After I wrote about single databases and control planes, and their importance, folks observed that OpenShift and kubevirt use a single database.

And what I realized was that there was a deeper point being made: the Nutanix system guarantees that the host is under the control system’s authority, or it will automatically stop running.

The complex challenge of ensuring that the host runs only what you want is the first step, but the next — making sure it runs only when you can control it — is even more fundamental.

If the host doesn’t stop running automatically, the VM is both running and not running for some period of time. During that time, there are effectively two databases.

Because manual intervention is necessary, a third database comes into play: the operations database that detects this condition, and the system that actually reboots the machine or tracks its reboot.

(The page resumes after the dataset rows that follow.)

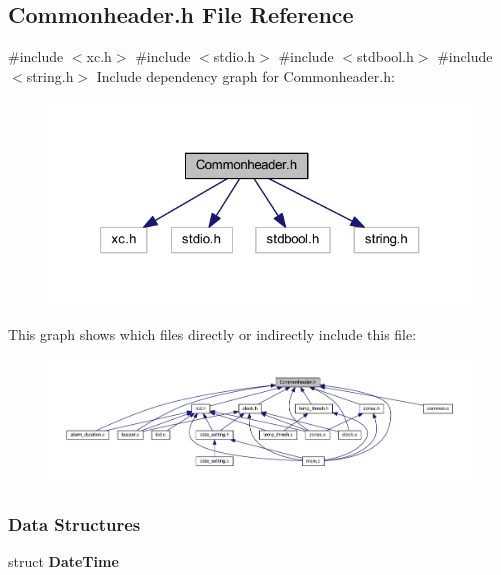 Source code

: \subsection{Commonheader.\+h File Reference}
\label{a00023}
{\ttfamily \#include $<$xc.\+h$>$}\newline
{\ttfamily \#include $<$stdio.\+h$>$}\newline
{\ttfamily \#include $<$stdbool.\+h$>$}\newline
{\ttfamily \#include $<$string.\+h$>$}\newline
Include dependency graph for Commonheader.\+h\+:
\nopagebreak
\begin{figure}[H]
\begin{center}
\leavevmode
\includegraphics[width=321pt]{a00024}
\end{center}
\end{figure}
This graph shows which files directly or indirectly include this file\+:
\nopagebreak
\begin{figure}[H]
\begin{center}
\leavevmode
\includegraphics[width=350pt]{a00025}
\end{center}
\end{figure}
\subsubsection*{Data Structures}
\begin{DoxyCompactItemize}
\item 
struct \textbf{ Date\+Time}
\end{DoxyCompactItemize}
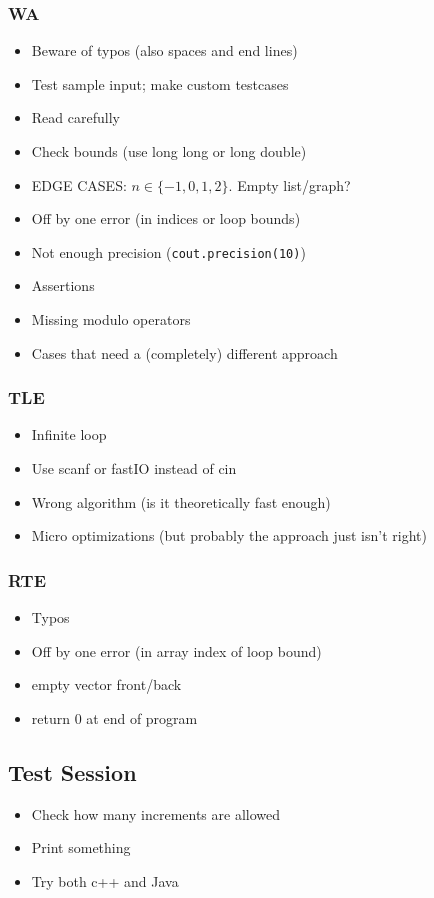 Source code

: \documentclass[
	a4paper,
	landscape,
	10pt,
	article
]{article}
\begin{document}
\subsubsection*{WA}
\begin{itemize}
	\setlength\itemsep{0em}
	\item Beware of typos (also spaces and end lines)
	\item Test sample input; make custom testcases
	\item Read carefully
	\item Check bounds (use long long or long double)
	\item EDGE CASES: $n\in\{-1,0,1,2\}$. Empty list/graph?
	\item Off by one error (in indices or loop bounds)
	\item Not enough precision (\texttt{cout.precision(10)})
	\item Assertions
	\item Missing modulo operators
	\item Cases that need a (completely) different approach
\end{itemize}

\subsubsection*{TLE}
\begin{itemize}
	\setlength\itemsep{0em}
	\item Infinite loop
	\item Use scanf or fastIO instead of cin
	\item Wrong algorithm (is it theoretically fast enough)
	\item Micro optimizations (but probably the approach just isn't right)
\end{itemize}

\subsubsection*{RTE}
\begin{itemize}
	\setlength\itemsep{0em}
	\item Typos
	\item Off by one error (in array index of loop bound)
	\item empty vector front/back
	\item return 0 at end of program
\end{itemize}

\subsection*{Test Session}
\begin{itemize}
	\setlength\itemsep{0em}
	\item Check how many increments are allowed
	\item Print something
	\item Try both c++ and Java
\end{itemize}
\end{document}
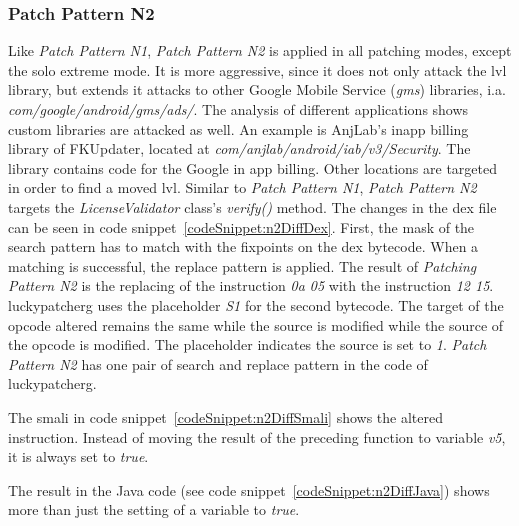 \subsubsection{Patch Pattern N2}
Like \textit{Patch Pattern N1}, \textit{Patch Pattern N2} is applied in all patching modes, except the solo extreme mode.
It is more aggressive, since it does not only attack the \gls{lvl} library, but extends it attacks to other Google Mobile Service (\textit{gms}) libraries, i.a. \textit{com/google/android/gms/ads/}.
The analysis of different applications shows custom libraries are attacked as well.
An example is AnjLab's inapp billing library \cite{inappBilling} of FKUpdater, located at \textit{com/anjlab/android/iab/v3/Security}.
The library contains code for the Google in app billing.
Other locations are targeted in order to find a moved \gls{lvl}.
Similar to \textit{Patch Pattern N1}, \textit{Patch Pattern N2} targets the \textit{LicenseValidator} class's \textit{verify()} method.
\newline
The changes in the \gls{dex} file can be seen in code snippet~\ref{codeSnippet:n2DiffDex}.
First, the mask of the search pattern has to match with the fixpoints on the dex bytecode.
When a matching is successful, the replace pattern is applied.
The result of \textit{Patching Pattern N2} is the replacing of the instruction \textit{0a 05} with the instruction \textit{12 15}.
\gls{luckypatcherg} uses the placeholder \textit{S1} for the second bytecode.
The target of the opcode altered remains the same while the source is modified while the source of the opcode is modified.
The placeholder indicates the source is set to \textit{1}.
\textit{Patch Pattern N2} has one pair of search and replace pattern in the code of \gls{luckypatcherg}.
\newline

The smali in code snippet~\ref{codeSnippet:n2DiffSmali} shows the altered instruction.
Instead of moving the result of the preceding function to variable \textit{v5}, it is always set to \textit{true}.
\newline

The result in the Java code (see code snippet~\ref{codeSnippet:n2DiffJava}) shows more than just the setting of a variable to \textit{true}.
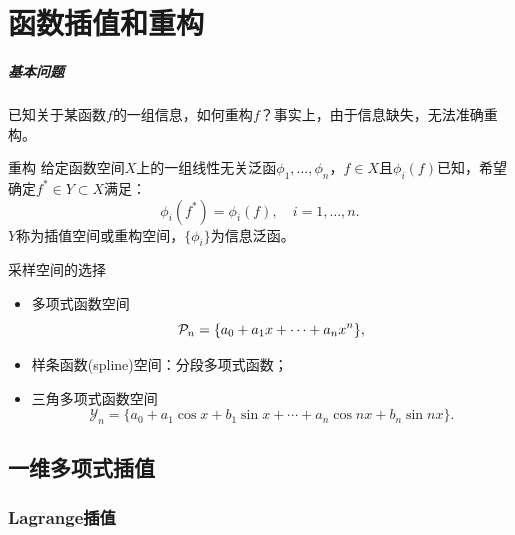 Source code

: \chapter{函数插值和重构}
\label{chap:interpolation}

\paragraph{基本问题}
已知关于某函数$f$的一组信息，如何重构$f$？事实上，由于信息缺失，无法准确重构。

\begin{definition}
    {重构}{}
    给定函数空间$X$上的一组线性无关泛函$\phi_1,\ldots,\phi_n$，$f \in X$且$\phi_i(f)$已知，希望确定$f^* \in Y \subset X$满足：
    \begin{equation}
        \phi_i(f^*) = \phi_i(f),\quad i = 1,\ldots,n.
    \end{equation}
    $Y$称为插值空间或重构空间，$\{\phi_i\}$为信息泛函。
\end{definition}


\begin{example}
    {采样空间的选择}{}
    \begin{itemize}
        \item 多项式函数空间
        \[
            \mathcal{P}_n = \{a_0 + a_1x + \cdots + a_nx^n\},
        \]
        \item 样条函数(spline)空间：分段多项式函数；
        \item 三角多项式函数空间
        \[
            \mathcal Y_n = \{a_0 + a_1\cos x + b_1\sin x + \cdots + a_n\cos nx + b_n\sin nx\}.
        \]
    \end{itemize}
\end{example}

\section{一维多项式插值}
\label{sec:1-D polynomial interpolation}

\subsection{Lagrange插值}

The Kubernetes desired state system allows for this manual intervention by essentially waiting for the state to converge.

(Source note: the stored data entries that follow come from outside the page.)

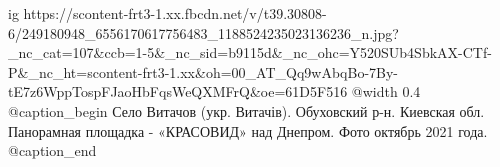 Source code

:  
 
 
 
 

\ifcmt
  ig https://scontent-frt3-1.xx.fbcdn.net/v/t39.30808-6/249180948_6556170617756483_1188524235023136236_n.jpg?_nc_cat=107&ccb=1-5&_nc_sid=b9115d&_nc_ohc=Y520SUb4SbkAX-CTf-P&_nc_ht=scontent-frt3-1.xx&oh=00_AT_Qq9wAbqBo-7By-tE7z6WppTospFJaoHbFqsWeQXMFrQ&oe=61D5F516
  @width 0.4
  @caption_begin
    Село Витачов (укр. Витачів). Обуховский р-н. Киевская обл. 
    Панорамная площадка - «КРАСОВИД» над Днепром. Фото октябрь 2021 года.
  @caption_end
\fi
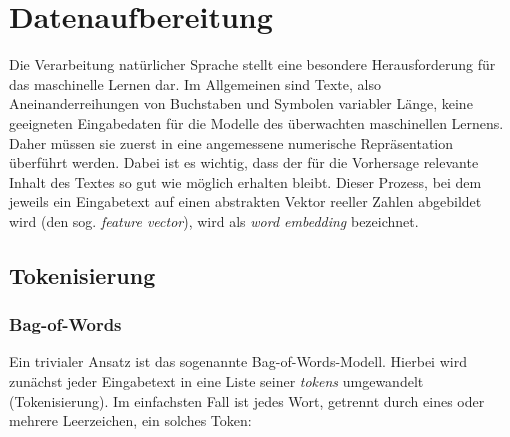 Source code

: 
\section{Datenaufbereitung}\label{sec:datenaufbereitung}

Die Verarbeitung natürlicher Sprache stellt eine besondere Herausforderung für das maschinelle Lernen dar. Im Allgemeinen sind Texte, also Aneinanderreihungen von Buchstaben und Symbolen variabler Länge, keine geeigneten Eingabedaten für die Modelle des überwachten maschinellen Lernens. Daher müssen sie zuerst in eine angemessene numerische Repräsentation überführt werden. Dabei ist es wichtig, dass der für die Vorhersage relevante Inhalt des Textes so gut wie möglich erhalten bleibt. Dieser Prozess, bei dem jeweils ein Eingabetext auf einen abstrakten Vektor reeller Zahlen abgebildet wird (den sog. \textit{feature vector}), wird als \textit{word embedding} bezeichnet. 

\subsection{Tokenisierung}

\subsubsection{Bag-of-Words}
Ein trivialer Ansatz ist das sogenannte Bag-of-Words-Modell. Hierbei wird zunächst jeder Eingabetext in eine Liste seiner \textit{tokens} umgewandelt (Tokenisierung). Im einfachsten Fall ist jedes Wort, getrennt durch eines oder mehrere Leerzeichen, ein solches Token:

\begin{figure}[H]
    \centering
    \caption{}
    \label{fig:tokenize_words}
\end{figure}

Desired-state systems enable these manual procedures, but the drawback is that they permit an implicitly unbounded step. Another system must address that unbounded step.

What makes this -reboot- more complicated is that, for stateful services, rebooting the host is expensive. The service may experience downtime or degraded performance. So when the reboot will happen—or whether it will—is unknowable. So the control plane that wants to take action on the VM or machine in this quantum state will have to stall.

Because rebooting a stateful service is not free, relying on the control plane connectivity to make the decision is fraught with operational challenges. Do you trust the control plane’s correctness more than the database or the OS that the control plane is running on? In other words, is the connectivity failure due to the control plane itself, or something else?

More specifically, is the problem in kubernetes? Or is the problem in the underlying host and VM? To reboot the host automatically, you have to believe that the control plane, in this case, kubernetes, is more reliable than any single host.

Brian Oki, a colleague of mine at VMware and the author of the original Viewstamp Replication, made the point to me early on, and it took me a while to appreciate: guaranteeing that the host is only running when it is connected to the control plane is a tough, but essential, property.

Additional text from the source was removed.